▶ _EXERCISE_
Return only how many lines in the data include the string "stock".

Segment Open

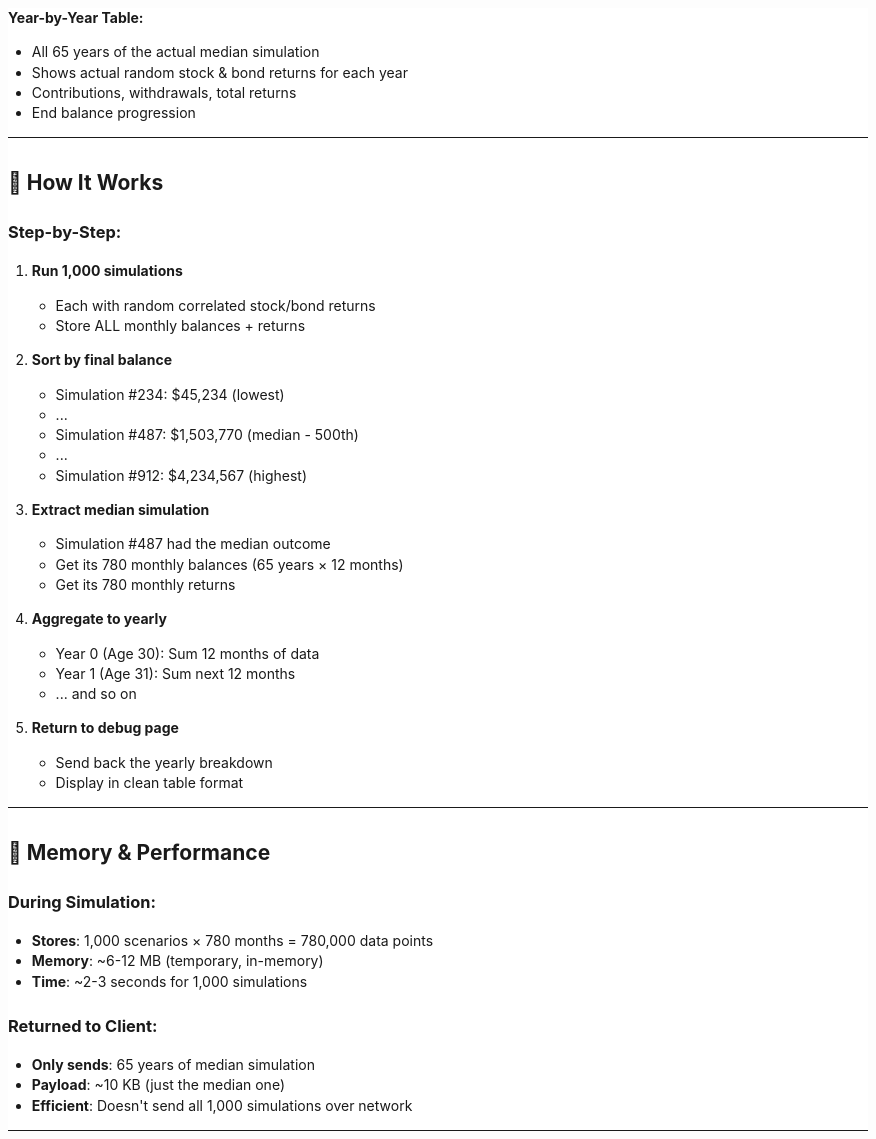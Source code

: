 **Year-by-Year Table:**
- All 65 years of the actual median simulation
- Shows actual random stock & bond returns for each year
- Contributions, withdrawals, total returns
- End balance progression

---

## 🧮 **How It Works**

### **Step-by-Step:**

1. **Run 1,000 simulations**
   - Each with random correlated stock/bond returns
   - Store ALL monthly balances + returns

2. **Sort by final balance**
   - Simulation #234: $45,234 (lowest)
   - ...
   - Simulation #487: $1,503,770 (median - 500th)
   - ...
   - Simulation #912: $4,234,567 (highest)

3. **Extract median simulation**
   - Simulation #487 had the median outcome
   - Get its 780 monthly balances (65 years × 12 months)
   - Get its 780 monthly returns

4. **Aggregate to yearly**
   - Year 0 (Age 30): Sum 12 months of data
   - Year 1 (Age 31): Sum next 12 months
   - ... and so on

5. **Return to debug page**
   - Send back the yearly breakdown
   - Display in clean table format

---

## 💾 **Memory & Performance**

### **During Simulation:**
- **Stores**: 1,000 scenarios × 780 months = 780,000 data points
- **Memory**: ~6-12 MB (temporary, in-memory)
- **Time**: ~2-3 seconds for 1,000 simulations

### **Returned to Client:**
- **Only sends**: 65 years of median simulation
- **Payload**: ~10 KB (just the median one)
- **Efficient**: Doesn't send all 1,000 simulations over network

---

Segment Closed

▶ _ANSWER TO THIS EXERCISE_
2